12 novembro 2023

AS NUVENS DE MAGALHÃES E OS ASTRÓNOMOS PREOCUPADOS COM A VIOLÊNCIA COLONIAL

Comecemos por explicar que as Nuvens de Magalhães são duas, duas galáxias anãs próximas da nossa própria galáxia, a Via Láctea (a proximidade é um conceito relativo, da ordem dos 160 a 200 mil anos-luz de distância). Nesta espectacular fotografia acima podemos vê-las às duas (Grande e Pequena) devidamente assinaladas - apesar de observáveis a olho nu, elas só podem observadas a partir do hemisfério Sul - justapostas à mancha de estrelas em diagonal correspondente ao plano da Via Láctea. Mas, porque elas só são observáveis no hemisfério Sul, a sua descoberta para a astronomia europeia data apenas do século XV, com as viagens marítimas dos portugueses para Sul do Equador. Terá sido esse um dos factores tomados em conta quando, no século XIX, se quis proceder a uma normalização das designações astronómicas, o que levou a comunidade científica de há uns 200 anos a baptizá-las de Nuvens de Magalhães, já que o cronista da viagem de circumnavegação daquele navegador português tinha sido um dos primeiros a fazer registo delas. Desde que foram baptizadas, muito se descobriu a seu respeito das duas nuvens e muito evoluiu a percepção daquilo que ignoramos a seu respeito. Por exemplo, em 1987, eclodiu uma supernova na Grande Nuvem de Magalhães (SN 1987A), um momento verdadeiramente histórico para a Astronomia.

Hoje, ao ler o The Guardian, apercebi-me que há um outro problema: o da nomenclatura. Diz o título do artigo que, por ser um «colonialista violento», «Magalhães não merece ter o seu nome nos céus», na opinião de «astrónomos». Ao ser apresentada nesta forma tão assertiva, vale a pena identificar e escrutinar quem são os «astrónomos» que têm a opinião que dá origem ao artigo. O plural do título está escrupulosamente certo, mas apenas porque são escrupulosamente dois os astrónomos consultados pelo jornal.
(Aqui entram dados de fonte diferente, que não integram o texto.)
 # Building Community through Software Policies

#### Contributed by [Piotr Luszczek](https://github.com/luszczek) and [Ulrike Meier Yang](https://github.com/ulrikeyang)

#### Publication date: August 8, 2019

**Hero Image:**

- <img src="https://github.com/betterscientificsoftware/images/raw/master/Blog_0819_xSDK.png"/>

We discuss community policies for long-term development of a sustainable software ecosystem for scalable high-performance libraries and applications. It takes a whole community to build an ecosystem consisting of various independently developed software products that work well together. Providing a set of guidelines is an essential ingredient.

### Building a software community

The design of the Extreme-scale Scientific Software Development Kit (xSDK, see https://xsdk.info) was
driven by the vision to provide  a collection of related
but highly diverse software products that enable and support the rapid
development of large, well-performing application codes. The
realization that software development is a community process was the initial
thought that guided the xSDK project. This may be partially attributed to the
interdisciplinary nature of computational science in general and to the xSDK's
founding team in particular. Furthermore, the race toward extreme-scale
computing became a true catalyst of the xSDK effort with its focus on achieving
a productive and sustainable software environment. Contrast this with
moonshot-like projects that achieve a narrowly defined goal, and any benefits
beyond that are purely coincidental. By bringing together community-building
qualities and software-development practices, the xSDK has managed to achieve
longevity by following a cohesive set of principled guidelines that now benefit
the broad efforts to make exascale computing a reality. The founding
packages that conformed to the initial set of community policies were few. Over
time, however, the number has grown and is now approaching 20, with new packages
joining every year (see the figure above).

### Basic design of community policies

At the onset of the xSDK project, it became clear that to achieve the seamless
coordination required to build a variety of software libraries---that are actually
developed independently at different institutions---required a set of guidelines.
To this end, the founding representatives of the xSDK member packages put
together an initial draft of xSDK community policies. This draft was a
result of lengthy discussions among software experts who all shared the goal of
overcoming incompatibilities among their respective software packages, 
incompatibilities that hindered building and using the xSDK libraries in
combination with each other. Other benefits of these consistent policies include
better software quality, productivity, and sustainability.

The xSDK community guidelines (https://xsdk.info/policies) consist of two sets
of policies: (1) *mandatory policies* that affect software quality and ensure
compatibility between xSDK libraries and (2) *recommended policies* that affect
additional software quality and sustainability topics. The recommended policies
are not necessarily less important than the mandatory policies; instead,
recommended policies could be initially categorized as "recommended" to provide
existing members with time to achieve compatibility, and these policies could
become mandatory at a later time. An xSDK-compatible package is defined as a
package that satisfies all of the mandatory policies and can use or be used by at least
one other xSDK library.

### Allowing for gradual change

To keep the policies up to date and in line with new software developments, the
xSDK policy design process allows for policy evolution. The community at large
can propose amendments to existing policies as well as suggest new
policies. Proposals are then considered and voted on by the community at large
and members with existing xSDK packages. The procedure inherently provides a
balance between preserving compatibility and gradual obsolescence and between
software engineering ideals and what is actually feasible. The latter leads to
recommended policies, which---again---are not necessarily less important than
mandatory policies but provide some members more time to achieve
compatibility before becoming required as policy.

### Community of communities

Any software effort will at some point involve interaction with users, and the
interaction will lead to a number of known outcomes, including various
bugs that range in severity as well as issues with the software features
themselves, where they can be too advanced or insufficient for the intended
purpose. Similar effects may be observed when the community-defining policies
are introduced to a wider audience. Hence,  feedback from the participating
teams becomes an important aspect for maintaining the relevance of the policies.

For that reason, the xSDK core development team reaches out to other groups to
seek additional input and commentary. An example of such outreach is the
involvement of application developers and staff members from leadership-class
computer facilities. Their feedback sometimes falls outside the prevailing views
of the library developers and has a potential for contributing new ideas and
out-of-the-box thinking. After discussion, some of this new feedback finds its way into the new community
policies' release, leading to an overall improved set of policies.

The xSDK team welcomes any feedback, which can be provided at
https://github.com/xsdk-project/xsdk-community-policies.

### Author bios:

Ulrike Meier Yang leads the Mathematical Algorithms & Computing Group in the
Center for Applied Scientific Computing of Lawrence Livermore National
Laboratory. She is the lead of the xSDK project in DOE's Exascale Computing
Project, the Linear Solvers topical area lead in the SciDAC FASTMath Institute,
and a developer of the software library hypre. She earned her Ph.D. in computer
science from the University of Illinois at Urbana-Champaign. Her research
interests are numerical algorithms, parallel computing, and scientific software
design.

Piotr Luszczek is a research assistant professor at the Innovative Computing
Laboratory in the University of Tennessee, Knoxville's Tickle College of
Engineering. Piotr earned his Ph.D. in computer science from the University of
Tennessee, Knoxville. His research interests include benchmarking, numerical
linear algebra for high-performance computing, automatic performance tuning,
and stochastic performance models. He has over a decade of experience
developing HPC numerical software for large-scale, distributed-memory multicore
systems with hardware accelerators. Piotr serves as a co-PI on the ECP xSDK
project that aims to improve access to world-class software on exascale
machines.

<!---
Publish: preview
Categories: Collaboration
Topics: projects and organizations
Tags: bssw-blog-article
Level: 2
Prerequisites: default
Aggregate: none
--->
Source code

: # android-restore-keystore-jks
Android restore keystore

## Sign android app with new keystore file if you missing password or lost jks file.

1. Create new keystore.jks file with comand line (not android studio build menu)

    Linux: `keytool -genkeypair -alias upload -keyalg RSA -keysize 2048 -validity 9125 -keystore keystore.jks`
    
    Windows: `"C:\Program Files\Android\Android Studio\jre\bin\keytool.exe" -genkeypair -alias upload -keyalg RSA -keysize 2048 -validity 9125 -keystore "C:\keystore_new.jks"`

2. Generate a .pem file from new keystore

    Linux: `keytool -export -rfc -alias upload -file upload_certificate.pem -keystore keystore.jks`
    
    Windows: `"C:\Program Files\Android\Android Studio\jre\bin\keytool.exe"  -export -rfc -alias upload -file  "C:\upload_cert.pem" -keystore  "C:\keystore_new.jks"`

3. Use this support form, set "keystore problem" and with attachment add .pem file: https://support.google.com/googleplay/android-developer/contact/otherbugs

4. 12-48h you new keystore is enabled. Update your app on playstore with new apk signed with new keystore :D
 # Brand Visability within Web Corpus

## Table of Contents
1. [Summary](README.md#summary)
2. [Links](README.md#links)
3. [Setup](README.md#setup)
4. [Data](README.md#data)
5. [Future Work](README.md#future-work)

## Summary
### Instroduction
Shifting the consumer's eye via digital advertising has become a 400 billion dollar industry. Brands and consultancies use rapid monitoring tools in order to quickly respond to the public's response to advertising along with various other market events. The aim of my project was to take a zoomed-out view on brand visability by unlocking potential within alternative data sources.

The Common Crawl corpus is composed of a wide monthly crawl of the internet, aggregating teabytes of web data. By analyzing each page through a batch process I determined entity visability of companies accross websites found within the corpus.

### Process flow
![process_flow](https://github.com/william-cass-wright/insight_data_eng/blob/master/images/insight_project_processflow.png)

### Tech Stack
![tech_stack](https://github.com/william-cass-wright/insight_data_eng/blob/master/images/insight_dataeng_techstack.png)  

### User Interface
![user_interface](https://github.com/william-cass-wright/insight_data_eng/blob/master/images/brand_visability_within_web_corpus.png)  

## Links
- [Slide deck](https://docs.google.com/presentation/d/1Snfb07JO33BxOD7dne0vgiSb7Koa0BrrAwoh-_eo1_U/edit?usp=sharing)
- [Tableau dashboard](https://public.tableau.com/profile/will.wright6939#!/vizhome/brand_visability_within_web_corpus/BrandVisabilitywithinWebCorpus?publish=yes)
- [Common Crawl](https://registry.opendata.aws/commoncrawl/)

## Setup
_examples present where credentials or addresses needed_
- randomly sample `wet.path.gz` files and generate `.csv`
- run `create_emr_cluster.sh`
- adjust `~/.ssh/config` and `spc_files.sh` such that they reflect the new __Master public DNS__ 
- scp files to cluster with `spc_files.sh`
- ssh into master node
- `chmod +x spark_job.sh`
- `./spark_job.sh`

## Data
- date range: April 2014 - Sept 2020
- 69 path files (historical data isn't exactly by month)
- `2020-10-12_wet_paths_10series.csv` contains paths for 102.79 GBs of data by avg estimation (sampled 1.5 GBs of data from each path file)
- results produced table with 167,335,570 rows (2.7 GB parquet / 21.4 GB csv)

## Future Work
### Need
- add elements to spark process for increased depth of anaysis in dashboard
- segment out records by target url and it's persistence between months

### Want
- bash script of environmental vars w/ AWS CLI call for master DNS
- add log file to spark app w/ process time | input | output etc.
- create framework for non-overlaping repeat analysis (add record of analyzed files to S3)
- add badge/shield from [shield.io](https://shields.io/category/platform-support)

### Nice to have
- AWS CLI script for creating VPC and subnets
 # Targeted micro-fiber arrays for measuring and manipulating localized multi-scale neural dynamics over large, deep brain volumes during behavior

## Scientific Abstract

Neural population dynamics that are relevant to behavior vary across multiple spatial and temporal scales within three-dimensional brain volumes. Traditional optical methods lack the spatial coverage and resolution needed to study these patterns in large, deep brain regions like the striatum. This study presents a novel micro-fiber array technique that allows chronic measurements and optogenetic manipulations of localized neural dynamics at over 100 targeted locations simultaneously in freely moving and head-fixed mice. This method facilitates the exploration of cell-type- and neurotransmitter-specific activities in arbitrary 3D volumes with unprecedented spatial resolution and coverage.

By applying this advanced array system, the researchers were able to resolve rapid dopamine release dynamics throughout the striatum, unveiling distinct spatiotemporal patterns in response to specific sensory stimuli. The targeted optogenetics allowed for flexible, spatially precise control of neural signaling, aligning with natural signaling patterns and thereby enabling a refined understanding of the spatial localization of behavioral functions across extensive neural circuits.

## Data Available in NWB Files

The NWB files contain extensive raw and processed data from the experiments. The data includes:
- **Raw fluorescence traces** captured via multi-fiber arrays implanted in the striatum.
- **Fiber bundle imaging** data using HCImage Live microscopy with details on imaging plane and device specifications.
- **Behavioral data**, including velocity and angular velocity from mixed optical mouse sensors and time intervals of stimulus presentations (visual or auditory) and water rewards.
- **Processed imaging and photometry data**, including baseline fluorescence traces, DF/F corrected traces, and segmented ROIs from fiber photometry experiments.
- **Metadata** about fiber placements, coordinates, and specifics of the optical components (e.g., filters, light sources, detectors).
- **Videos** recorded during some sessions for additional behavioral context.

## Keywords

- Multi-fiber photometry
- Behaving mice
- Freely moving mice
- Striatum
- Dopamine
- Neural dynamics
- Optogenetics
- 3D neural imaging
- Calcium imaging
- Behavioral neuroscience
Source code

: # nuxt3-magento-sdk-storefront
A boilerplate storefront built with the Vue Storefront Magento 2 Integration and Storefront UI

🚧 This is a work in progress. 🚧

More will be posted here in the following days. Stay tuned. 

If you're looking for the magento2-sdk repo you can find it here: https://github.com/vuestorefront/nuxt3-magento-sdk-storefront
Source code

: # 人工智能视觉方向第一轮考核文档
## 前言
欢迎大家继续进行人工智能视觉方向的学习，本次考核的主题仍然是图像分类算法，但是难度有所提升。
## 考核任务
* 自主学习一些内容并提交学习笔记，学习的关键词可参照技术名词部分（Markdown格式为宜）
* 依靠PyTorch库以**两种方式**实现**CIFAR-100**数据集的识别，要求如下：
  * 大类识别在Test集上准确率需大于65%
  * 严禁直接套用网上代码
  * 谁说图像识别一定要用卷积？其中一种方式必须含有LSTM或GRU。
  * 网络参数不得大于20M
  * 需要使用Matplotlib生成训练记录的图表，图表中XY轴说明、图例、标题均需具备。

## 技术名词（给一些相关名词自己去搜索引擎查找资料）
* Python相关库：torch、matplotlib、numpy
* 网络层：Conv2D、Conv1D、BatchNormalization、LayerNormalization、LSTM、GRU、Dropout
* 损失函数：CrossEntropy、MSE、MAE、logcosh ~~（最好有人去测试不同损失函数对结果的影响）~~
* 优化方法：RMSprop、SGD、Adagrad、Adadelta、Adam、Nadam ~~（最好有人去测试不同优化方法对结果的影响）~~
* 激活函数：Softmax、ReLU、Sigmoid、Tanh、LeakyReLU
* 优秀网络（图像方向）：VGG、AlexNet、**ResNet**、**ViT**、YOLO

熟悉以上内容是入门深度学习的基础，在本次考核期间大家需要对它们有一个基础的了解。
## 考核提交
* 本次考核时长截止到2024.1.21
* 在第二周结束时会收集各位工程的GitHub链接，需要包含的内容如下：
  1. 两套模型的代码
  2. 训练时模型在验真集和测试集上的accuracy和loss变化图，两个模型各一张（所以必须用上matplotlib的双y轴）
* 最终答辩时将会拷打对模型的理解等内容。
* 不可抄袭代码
Uma delas chama-se Mia de los Reyes, tem 24 anos, foi uma criança prodígio, e foi ela a autora de um artigo científico publicado há dois meses numa revista científica que terá sido o detonador deste outro do The Guardian. (é o denominado - cientificamente - efeito carambola da asneira...) O outro chama-se David W. Hogg, ensina na Universidade de Nova Iorque, e o que acrescenta como argumento é que «a questão principal é que as Nuvens não foram uma descoberta sua» (de Magalhães). Dispenso-me enumerar os milhares de exemplos a que esta cláusula restritiva se poderia aplicar também. O que eu quero enumerar é o número de opiniões de «astrónomos» em que o artigo se sustenta: são dois. Em contraste com os números astronómicos, citando apenas dois astrónomos, este jornalismo consegue escrever um artigo de jornal invocando que a opinião de dois é a de toda a classe... Além da estupidez inerente, de que os autores dos artigos não se demarcam, pelo mesmo processo de generalização, já que encontrei (outros) dois a dar divulgação ao disparate, atrever-me-ia a concluir que «os jornalistas» são estúpidos.